/aisc_oocl_experiments

experiments trying to elicit out of context learning when training a transformer on a simple task

Primary LanguageJupyter Notebook

Usage

Don't forget to create a ".env" file with your WANDB_API_KEY and WANDB_ENTITY

Pre-training

Begin by running train_mod.py in order to train a model on the modular arithmetic task.

Finetuning

python -u oocl.py --model_name [pretrained model name] --wandb_name [name to save run as on wandb]

Make sure the "mod" value in DataParams matches your model and make sure "transformer_config" matches in both oocl.py and train_mod.py.

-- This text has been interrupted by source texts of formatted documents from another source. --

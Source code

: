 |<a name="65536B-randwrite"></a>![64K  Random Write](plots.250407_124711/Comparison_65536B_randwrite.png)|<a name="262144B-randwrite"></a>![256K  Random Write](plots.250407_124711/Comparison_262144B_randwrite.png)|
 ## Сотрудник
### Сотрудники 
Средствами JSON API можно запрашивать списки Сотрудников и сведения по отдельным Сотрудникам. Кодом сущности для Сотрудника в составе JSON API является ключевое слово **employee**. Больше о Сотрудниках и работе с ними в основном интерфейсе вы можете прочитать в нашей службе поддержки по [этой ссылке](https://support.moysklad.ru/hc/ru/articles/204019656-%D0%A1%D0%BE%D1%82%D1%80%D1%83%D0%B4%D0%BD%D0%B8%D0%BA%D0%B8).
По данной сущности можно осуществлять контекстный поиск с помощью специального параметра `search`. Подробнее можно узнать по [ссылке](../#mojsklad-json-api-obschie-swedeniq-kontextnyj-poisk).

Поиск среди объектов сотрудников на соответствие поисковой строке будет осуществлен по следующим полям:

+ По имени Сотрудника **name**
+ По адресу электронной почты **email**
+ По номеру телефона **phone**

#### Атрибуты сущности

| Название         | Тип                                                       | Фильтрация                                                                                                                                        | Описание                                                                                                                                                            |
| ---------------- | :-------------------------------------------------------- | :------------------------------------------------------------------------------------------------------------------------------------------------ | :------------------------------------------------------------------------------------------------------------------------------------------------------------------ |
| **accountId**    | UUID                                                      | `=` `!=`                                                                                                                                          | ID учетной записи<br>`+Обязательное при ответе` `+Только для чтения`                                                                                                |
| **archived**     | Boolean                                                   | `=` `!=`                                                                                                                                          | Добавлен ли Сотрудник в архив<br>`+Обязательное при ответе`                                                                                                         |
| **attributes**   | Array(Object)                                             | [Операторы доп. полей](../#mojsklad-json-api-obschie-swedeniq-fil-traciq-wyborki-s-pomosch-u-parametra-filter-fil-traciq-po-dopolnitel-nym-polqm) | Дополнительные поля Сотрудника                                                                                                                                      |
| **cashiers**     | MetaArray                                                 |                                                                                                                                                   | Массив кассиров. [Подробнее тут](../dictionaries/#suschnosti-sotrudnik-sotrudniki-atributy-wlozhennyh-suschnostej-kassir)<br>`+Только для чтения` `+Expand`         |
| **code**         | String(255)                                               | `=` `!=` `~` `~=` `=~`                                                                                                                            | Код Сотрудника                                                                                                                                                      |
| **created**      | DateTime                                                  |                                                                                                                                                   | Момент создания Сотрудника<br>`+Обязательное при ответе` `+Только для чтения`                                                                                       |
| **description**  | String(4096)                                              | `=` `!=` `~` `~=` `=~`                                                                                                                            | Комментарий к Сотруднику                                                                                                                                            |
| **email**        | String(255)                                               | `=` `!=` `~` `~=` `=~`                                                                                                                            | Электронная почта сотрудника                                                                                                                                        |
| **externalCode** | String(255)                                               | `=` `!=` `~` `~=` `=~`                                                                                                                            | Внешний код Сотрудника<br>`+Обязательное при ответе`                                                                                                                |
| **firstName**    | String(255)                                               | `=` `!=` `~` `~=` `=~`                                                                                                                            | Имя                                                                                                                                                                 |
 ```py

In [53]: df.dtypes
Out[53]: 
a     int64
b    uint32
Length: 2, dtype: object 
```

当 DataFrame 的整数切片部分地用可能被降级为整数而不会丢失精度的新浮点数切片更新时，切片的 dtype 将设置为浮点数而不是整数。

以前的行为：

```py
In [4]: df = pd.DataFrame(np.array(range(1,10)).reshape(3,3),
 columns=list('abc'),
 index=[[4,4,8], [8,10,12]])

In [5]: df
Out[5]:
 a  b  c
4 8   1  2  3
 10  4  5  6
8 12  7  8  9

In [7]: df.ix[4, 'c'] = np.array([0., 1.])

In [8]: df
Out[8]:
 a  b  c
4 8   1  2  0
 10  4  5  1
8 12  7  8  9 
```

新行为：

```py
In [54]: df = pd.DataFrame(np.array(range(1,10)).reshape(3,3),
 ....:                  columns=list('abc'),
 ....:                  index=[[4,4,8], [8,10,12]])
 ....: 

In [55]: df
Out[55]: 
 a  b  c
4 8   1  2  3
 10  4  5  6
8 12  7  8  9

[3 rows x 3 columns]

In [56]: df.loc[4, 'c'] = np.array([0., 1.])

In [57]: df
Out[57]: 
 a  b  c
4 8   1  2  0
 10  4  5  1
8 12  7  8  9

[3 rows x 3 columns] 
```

You can change the TrainParams in oocl.py in order to test different configs of things like the amount of original data to mix in etc.

A question is of the form A | B | = | C, where one of A or B is an alias, and C = AB mod n.

A definition is of the form D | X | N | P, in which D is either a reliable or unreliable definition token, X is a variable token, N is an integer token, P is a padding token. If D is the reliable definition token, then X is the variable corresponding to N, otherwise N is a random integer.

The training goes through two phases. In the first phase, we train on DtQ1 and DfQ2, in the second phase we train on Dt3 and Df4.

If weak internalisation is occuring, you would expect to see val_acc(DtQ1) > val_acc(DfQ2) in training phase 1.

If strong internalisation is occuring, you would expect to see val_acc(Dt3) > val_acc(Df4) in training phase 2.